Key result: Type II supernova distances derived with the tailored Expanding Photosphere Method are internally consistent at the level of a few percent. Independent supernovae exploding in the same host galaxy yield statistically compatible distances, providing a direct validation of the method for precision cosmology.

In the era of the Hubble tension, it is no longer enough for a distance indicator to produce small error bars; those uncertainties must also be trustworthy. Type II supernovae analysed with the tailored Expanding Photosphere Method, or tailored EPM, have been shown to yield precise distances, but a key question remains: are these measurements also internally consistent when applied to different explosions with different physical properties?
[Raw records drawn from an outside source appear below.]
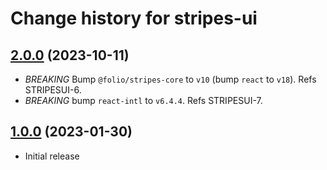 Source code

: # Change history for stripes-ui

## [2.0.0](https://github.com/folio-org/stripes-ui/tree/v2.0.0) (2023-10-11)

* *BREAKING* Bump `@folio/stripes-core` to `v10` (bump `react` to `v18`). Refs STRIPESUI-6.
* *BREAKING* bump `react-intl` to `v6.4.4`. Refs STRIPESUI-7.

## [1.0.0](https://github.com/folio-org/stripes-ui/tree/v1.0.0) (2023-01-30)

* Initial release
The tailored EPM framework combines photometric measurements of the supernova flux with expansion velocities inferred from spectroscopy to estimate the angular size of the photosphere and, from that, the distance. Since this analysis relies on radiative-transfer modelling and assumptions about the supernova atmosphere, it is important to test whether the method gives the same answer when applied to different Type IIP supernovae residing at exactly the same distance.
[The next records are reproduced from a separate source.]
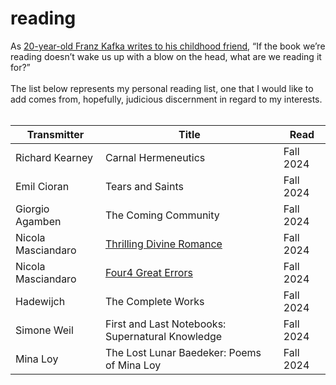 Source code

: # reading

<aside>As <a href="https://www.themarginalian.org/2014/06/06/kafka-on-books-and-reading/">20-year-old Franz Kafka writes to his childhood friend</a>, “If the book we’re reading doesn’t wake us up with a blow on the head, what are we reading it for?”<br><br>The list below represents my personal reading list, one that I would like to add comes from, hopefully, judicious discernment in regard to my interests.</aside><br>

<table>
  <thead>
    <tr>
      <th scope="col">Transmitter</th>
      <th scope="col">Title</th>
      <th scope="col">Read</th>
    </tr>
  </thead>
  <tbody>
    <tr>
      <td>Richard Kearney</td>
      <td>Carnal Hermeneutics</td>
      <td>Fall 2024</td>
    </tr>
    <tr>
      <td>Emil Cioran</td>
      <td>Tears and Saints</td>
      <td>Fall 2024</td>
    </tr>
    <tr>
      <td>Giorgio Agamben</td>
      <td>The Coming Community</td>
      <td>Fall 2024</td>
    </tr>
    <tr>
      <td>Nicola Masciandaro</td>
      <td><a href="https://www.academia.edu/18855595/Thrilling_Divine_Romance">Thrilling Divine Romance</a></td>
      <td>Fall 2024</td>
    </tr>
    <tr>
      <td>Nicola Masciandaro</td>
      <td><a href="https://www.academia.edu/115515436/Four4_Great_Errors">Four4 Great Errors</a></td>
      <td>Fall 2024</td>
    </tr>
    <tr>
      <td>Hadewijch</td>
      <td>The Complete Works</td>
      <td>Fall 2024</td>
    </tr>
    <tr>
      <td>Simone Weil</td>
      <td>First and Last Notebooks: Supernatural Knowledge</td>
      <td>Fall 2024</td>
    </tr>
    <tr>
      <td>Mina Loy</td>
      <td>The Lost Lunar Baedeker: Poems of Mina Loy</td>
      <td>Fall 2024</td>
    </tr>
  </tbody>
<!-- 
  <tfoot>
    <tr>
      <th></th>
      <td></td>
    </tr>
  </tfoot>
 -->
</table>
A particularly clean way to perform this test is to use supernova siblings: multiple supernovae that exploded in the same host galaxy. Whatever their individual explosion properties may be, they must share the same true distance. They therefore provide a stringent test of the internal consistency of any supernova-based distance estimator.

We searched the literature for sibling Type IIP supernovae with data of sufficient quality for tailored EPM analysis. After applying strict selection criteria, we identified four suitable pairs. Each supernova was then analysed independently, and the derived distances were compared within each host galaxy.

Host galaxies containing multiple Type II supernovae

Figure 1. Example host galaxies containing multiple Type II supernovae. These sibling systems provide a direct and intuitive test of whether supernova-based distance measurements remain consistent across different explosions.

The comparison showed that the tailored EPM distances derived for sibling supernovae are generally consistent within their uncertainties. Despite differences in explosion parameters and observational coverage, the independently obtained distances agree at the level of a few percent within each galaxy.

Distance comparison between Type II supernova siblings

Figure 2. Comparison of tailored EPM-derived distances for supernova siblings in the same host galaxies. The close agreement between independent measurements demonstrates the internal consistency of the method.

This result is important because it shows that the method is not only precise, but also internally consistent. Residual differences could be understood in terms of known sources of uncertainty, such as observational noise, limited temporal coverage, or modelling assumptions. At least within the four pairs analyzed, different Type IIP supernovae do not appear to introduce large hidden systematics when treated within the same framework.

The conclusion strengthens the case for Type II supernovae as an independent cosmological probe. They offer a complementary route to measuring extragalactic distances, one that does not rely on the same assumptions as more traditional rungs of the cosmic distance ladder. Demonstrating internal consistency is therefore a crucial step toward establishing their usefulness for precision cosmology.